#### EXERCISE:
The line with "<td><b>답변</b></td>", the line with "<p>RunDay 앱은 현대의", and all lines between them in the material below: return these exactly, and no others.

#### MATERIAL TO PROCESS:
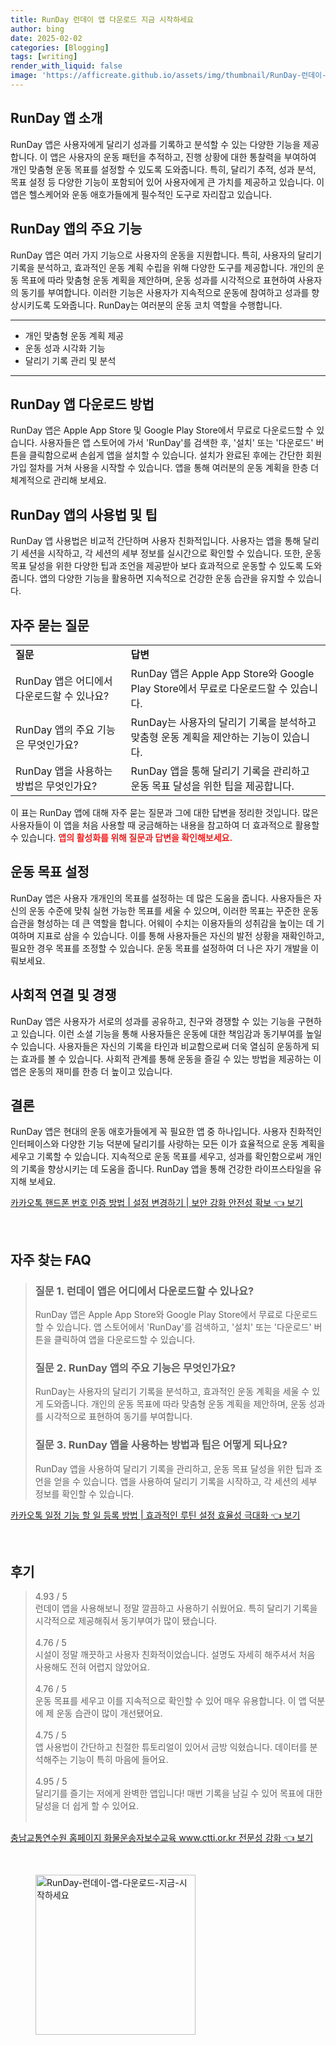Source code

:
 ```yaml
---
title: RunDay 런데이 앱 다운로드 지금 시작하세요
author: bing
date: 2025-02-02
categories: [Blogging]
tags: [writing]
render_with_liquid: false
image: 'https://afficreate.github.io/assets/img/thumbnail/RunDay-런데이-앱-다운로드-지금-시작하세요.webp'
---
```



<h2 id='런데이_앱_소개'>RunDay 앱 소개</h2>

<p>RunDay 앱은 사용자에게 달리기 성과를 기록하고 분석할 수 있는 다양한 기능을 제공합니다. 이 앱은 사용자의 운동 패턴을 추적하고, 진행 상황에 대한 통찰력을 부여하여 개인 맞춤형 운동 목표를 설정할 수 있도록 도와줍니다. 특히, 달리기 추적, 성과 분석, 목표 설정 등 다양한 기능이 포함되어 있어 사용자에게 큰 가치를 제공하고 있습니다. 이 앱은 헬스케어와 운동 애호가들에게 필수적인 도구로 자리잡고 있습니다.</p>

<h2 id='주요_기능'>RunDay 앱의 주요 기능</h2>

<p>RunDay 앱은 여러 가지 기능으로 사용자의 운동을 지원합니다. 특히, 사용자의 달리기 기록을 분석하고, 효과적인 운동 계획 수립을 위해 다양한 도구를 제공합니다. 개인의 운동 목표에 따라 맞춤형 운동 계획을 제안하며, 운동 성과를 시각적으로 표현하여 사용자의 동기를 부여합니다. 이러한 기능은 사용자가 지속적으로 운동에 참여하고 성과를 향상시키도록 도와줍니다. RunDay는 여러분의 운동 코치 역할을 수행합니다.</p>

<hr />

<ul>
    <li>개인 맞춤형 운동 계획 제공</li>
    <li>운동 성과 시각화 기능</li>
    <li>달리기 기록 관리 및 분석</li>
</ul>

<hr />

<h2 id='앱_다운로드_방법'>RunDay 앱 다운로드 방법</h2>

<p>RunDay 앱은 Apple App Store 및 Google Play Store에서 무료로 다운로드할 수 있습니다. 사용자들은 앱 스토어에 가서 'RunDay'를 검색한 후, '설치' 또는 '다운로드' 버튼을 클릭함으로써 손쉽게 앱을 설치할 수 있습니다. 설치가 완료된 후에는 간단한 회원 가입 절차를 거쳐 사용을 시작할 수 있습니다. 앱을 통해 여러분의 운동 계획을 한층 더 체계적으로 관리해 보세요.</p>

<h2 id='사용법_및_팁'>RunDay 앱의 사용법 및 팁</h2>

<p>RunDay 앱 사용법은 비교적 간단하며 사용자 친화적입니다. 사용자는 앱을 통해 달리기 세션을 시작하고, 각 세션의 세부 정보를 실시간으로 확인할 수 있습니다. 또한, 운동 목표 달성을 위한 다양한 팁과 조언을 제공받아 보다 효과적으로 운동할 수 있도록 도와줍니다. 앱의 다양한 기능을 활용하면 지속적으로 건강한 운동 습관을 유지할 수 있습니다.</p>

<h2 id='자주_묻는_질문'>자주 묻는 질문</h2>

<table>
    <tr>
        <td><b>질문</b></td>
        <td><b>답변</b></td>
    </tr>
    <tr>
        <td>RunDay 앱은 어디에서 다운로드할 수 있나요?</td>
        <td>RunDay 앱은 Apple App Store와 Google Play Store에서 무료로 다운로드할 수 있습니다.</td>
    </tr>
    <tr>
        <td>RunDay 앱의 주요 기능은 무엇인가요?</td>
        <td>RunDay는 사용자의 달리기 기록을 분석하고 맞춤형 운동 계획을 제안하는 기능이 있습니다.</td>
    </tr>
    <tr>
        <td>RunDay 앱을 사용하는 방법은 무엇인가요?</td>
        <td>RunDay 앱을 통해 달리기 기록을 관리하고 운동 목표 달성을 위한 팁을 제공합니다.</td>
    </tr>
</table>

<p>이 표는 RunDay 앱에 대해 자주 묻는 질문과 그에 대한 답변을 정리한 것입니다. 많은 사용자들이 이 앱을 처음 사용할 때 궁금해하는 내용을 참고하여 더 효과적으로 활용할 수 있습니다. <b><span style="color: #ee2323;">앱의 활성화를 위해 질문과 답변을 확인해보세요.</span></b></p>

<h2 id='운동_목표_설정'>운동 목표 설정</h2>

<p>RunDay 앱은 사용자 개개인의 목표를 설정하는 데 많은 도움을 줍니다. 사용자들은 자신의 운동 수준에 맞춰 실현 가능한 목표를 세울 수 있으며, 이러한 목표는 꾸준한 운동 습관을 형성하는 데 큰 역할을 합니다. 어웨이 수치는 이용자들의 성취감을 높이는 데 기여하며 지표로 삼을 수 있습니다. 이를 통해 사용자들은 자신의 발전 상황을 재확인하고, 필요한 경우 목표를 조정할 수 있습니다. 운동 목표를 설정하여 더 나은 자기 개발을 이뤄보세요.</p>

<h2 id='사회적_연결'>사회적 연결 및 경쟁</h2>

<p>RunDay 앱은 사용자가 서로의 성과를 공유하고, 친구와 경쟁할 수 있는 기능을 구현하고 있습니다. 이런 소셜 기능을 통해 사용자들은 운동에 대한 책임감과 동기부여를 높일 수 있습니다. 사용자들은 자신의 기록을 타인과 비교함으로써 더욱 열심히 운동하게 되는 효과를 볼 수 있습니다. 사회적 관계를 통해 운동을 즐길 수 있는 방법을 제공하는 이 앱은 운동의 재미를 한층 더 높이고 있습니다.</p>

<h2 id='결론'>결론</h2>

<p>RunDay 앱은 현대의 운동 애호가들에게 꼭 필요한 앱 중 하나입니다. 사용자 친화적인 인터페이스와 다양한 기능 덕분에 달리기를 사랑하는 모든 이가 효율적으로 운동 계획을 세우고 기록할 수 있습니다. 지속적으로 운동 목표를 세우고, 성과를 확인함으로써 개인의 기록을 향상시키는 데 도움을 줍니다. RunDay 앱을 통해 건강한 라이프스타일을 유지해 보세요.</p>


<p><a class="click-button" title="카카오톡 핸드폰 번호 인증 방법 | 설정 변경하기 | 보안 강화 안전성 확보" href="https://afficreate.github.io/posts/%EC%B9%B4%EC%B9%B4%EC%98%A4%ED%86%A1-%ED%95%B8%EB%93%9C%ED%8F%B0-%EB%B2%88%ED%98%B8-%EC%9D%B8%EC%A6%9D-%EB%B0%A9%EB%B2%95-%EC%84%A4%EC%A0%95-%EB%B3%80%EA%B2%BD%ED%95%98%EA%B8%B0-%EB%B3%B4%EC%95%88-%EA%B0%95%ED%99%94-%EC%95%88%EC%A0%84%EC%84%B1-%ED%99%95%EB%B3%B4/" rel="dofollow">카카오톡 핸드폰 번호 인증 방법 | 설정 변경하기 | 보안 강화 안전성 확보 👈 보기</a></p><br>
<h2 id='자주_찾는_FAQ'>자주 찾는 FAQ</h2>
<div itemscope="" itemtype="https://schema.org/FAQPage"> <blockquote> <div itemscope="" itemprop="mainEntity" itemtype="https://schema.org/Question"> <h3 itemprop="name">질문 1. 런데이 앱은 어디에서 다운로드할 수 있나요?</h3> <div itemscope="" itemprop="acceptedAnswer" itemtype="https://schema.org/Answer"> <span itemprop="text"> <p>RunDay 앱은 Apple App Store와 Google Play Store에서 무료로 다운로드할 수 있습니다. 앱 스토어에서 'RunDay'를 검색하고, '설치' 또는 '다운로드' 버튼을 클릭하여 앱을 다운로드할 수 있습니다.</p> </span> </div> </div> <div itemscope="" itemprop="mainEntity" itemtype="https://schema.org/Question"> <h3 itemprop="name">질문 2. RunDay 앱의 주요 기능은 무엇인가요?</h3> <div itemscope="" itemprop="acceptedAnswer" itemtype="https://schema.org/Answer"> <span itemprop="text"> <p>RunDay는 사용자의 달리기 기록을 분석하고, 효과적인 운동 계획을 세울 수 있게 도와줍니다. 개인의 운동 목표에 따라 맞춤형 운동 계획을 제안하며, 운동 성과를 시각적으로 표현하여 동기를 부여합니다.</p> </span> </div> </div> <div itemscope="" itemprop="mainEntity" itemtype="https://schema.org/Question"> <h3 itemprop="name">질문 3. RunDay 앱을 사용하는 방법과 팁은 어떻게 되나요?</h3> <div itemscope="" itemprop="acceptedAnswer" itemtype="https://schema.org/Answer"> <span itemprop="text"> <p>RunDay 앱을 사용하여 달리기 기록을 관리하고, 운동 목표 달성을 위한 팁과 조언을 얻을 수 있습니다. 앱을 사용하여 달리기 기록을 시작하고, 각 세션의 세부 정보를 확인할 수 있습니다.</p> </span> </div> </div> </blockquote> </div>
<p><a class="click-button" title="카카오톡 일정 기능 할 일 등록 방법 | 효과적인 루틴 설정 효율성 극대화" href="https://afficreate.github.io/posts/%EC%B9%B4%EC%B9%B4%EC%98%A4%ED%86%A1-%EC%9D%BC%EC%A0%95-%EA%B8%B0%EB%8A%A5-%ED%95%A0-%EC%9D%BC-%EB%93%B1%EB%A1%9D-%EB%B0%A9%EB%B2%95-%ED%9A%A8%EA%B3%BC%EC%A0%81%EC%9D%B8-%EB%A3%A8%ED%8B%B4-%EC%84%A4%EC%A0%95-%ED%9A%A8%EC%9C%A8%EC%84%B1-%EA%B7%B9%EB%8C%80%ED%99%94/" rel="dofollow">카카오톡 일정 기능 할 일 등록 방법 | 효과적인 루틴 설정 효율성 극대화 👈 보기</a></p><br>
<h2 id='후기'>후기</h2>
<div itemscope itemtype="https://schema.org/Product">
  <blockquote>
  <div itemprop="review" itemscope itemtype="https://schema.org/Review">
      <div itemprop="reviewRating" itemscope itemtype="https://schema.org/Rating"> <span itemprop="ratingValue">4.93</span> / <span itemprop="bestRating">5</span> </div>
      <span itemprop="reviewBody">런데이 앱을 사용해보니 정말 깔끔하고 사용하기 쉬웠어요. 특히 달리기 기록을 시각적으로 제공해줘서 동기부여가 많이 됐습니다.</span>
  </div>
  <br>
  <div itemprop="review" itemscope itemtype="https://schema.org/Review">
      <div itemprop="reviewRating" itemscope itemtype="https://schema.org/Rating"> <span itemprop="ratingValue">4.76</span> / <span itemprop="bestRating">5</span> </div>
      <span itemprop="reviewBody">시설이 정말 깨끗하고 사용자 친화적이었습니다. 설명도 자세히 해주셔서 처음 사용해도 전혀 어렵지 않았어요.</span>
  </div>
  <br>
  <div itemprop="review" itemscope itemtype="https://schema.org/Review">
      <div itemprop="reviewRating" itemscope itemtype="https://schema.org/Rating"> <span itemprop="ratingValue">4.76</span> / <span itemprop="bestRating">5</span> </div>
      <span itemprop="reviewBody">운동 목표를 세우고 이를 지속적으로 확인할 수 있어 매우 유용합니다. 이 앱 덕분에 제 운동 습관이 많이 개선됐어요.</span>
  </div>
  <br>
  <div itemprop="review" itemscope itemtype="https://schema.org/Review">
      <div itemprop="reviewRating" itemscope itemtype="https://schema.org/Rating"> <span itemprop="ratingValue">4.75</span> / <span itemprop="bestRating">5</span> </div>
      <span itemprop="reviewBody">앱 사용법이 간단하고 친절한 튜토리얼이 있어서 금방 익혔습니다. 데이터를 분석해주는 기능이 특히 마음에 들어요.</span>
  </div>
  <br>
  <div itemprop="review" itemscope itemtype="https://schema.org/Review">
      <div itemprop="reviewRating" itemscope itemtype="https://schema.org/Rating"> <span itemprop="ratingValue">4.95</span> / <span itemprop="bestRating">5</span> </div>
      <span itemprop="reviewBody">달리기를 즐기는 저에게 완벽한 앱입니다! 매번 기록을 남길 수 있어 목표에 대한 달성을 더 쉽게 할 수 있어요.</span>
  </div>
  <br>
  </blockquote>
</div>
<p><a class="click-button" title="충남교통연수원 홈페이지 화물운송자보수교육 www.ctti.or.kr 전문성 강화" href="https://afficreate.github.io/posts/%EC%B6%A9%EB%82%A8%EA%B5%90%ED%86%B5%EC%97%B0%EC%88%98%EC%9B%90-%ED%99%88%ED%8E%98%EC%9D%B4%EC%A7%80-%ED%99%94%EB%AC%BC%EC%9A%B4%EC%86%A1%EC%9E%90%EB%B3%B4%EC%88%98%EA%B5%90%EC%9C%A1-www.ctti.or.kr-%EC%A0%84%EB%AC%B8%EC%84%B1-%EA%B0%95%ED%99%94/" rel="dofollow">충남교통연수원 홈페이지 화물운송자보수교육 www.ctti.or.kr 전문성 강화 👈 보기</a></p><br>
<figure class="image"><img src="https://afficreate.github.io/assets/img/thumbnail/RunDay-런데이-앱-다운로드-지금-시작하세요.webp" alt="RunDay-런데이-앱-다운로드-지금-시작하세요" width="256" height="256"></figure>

#### SOLUTION BELOW:
        <td><b>답변</b></td>
    </tr>
    <tr>
        <td>RunDay 앱은 어디에서 다운로드할 수 있나요?</td>
        <td>RunDay 앱은 Apple App Store와 Google Play Store에서 무료로 다운로드할 수 있습니다.</td>
    </tr>
    <tr>
        <td>RunDay 앱의 주요 기능은 무엇인가요?</td>
        <td>RunDay는 사용자의 달리기 기록을 분석하고 맞춤형 운동 계획을 제안하는 기능이 있습니다.</td>
    </tr>
    <tr>
        <td>RunDay 앱을 사용하는 방법은 무엇인가요?</td>
        <td>RunDay 앱을 통해 달리기 기록을 관리하고 운동 목표 달성을 위한 팁을 제공합니다.</td>
    </tr>
</table>

<p>이 표는 RunDay 앱에 대해 자주 묻는 질문과 그에 대한 답변을 정리한 것입니다. 많은 사용자들이 이 앱을 처음 사용할 때 궁금해하는 내용을 참고하여 더 효과적으로 활용할 수 있습니다. <b><span style="color: #ee2323;">앱의 활성화를 위해 질문과 답변을 확인해보세요.</span></b></p>

<h2 id='운동_목표_설정'>운동 목표 설정</h2>

<p>RunDay 앱은 사용자 개개인의 목표를 설정하는 데 많은 도움을 줍니다. 사용자들은 자신의 운동 수준에 맞춰 실현 가능한 목표를 세울 수 있으며, 이러한 목표는 꾸준한 운동 습관을 형성하는 데 큰 역할을 합니다. 어웨이 수치는 이용자들의 성취감을 높이는 데 기여하며 지표로 삼을 수 있습니다. 이를 통해 사용자들은 자신의 발전 상황을 재확인하고, 필요한 경우 목표를 조정할 수 있습니다. 운동 목표를 설정하여 더 나은 자기 개발을 이뤄보세요.</p>

<h2 id='사회적_연결'>사회적 연결 및 경쟁</h2>

<p>RunDay 앱은 사용자가 서로의 성과를 공유하고, 친구와 경쟁할 수 있는 기능을 구현하고 있습니다. 이런 소셜 기능을 통해 사용자들은 운동에 대한 책임감과 동기부여를 높일 수 있습니다. 사용자들은 자신의 기록을 타인과 비교함으로써 더욱 열심히 운동하게 되는 효과를 볼 수 있습니다. 사회적 관계를 통해 운동을 즐길 수 있는 방법을 제공하는 이 앱은 운동의 재미를 한층 더 높이고 있습니다.</p>

<h2 id='결론'>결론</h2>

<p>RunDay 앱은 현대의 운동 애호가들에게 꼭 필요한 앱 중 하나입니다. 사용자 친화적인 인터페이스와 다양한 기능 덕분에 달리기를 사랑하는 모든 이가 효율적으로 운동 계획을 세우고 기록할 수 있습니다. 지속적으로 운동 목표를 세우고, 성과를 확인함으로써 개인의 기록을 향상시키는 데 도움을 줍니다. RunDay 앱을 통해 건강한 라이프스타일을 유지해 보세요.</p>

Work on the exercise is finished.